Task goal: Could you copy every line from the material below in which "item" appears?
——————
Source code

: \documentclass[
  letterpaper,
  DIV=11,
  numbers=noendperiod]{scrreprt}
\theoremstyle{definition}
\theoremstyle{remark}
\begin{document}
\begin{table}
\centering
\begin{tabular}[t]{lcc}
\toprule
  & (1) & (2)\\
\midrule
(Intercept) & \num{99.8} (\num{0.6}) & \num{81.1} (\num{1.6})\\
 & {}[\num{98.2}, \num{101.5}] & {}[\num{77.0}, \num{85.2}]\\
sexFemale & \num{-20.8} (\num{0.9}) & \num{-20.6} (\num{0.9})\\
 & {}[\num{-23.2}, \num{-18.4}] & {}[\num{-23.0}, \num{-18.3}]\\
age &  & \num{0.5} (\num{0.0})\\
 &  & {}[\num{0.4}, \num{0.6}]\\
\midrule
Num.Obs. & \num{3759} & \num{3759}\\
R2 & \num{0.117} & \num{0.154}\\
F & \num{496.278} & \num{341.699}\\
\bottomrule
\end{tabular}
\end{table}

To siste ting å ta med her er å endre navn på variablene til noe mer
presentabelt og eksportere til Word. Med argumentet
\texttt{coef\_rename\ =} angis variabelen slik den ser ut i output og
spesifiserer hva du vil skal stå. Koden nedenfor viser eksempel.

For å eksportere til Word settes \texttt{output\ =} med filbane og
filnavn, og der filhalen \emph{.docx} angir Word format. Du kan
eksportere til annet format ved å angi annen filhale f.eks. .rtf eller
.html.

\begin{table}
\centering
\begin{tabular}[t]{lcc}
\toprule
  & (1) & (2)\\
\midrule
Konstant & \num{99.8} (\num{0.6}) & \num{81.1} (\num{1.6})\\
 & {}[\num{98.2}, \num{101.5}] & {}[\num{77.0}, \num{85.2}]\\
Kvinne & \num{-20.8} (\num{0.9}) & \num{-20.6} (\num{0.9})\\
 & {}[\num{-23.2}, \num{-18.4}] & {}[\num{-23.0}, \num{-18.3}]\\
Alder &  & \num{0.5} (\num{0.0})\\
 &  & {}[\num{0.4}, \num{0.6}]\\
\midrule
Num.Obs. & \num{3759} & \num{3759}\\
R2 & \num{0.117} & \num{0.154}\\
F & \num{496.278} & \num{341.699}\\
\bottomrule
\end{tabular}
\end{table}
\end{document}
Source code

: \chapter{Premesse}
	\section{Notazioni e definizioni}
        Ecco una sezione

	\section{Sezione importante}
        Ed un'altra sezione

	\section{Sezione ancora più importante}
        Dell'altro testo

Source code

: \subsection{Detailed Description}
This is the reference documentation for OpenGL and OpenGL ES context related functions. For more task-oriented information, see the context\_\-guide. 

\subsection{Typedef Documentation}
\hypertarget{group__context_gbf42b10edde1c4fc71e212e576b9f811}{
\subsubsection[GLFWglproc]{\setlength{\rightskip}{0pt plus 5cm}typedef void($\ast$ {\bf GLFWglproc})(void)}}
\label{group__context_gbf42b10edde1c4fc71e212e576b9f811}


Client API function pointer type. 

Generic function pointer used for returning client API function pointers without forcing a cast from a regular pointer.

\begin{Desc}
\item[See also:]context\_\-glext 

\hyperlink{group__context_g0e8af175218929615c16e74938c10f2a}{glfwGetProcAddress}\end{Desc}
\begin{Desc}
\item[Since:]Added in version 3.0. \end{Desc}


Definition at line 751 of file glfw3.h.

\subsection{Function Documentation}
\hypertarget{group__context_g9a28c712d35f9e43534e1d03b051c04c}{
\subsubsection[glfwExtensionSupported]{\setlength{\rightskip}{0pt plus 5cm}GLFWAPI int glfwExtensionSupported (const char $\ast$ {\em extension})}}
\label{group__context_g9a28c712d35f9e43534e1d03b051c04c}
——————
Exercise result:
\item[See also:]context\_\-glext 
\item[Since:]Added in version 3.0. \end{Desc}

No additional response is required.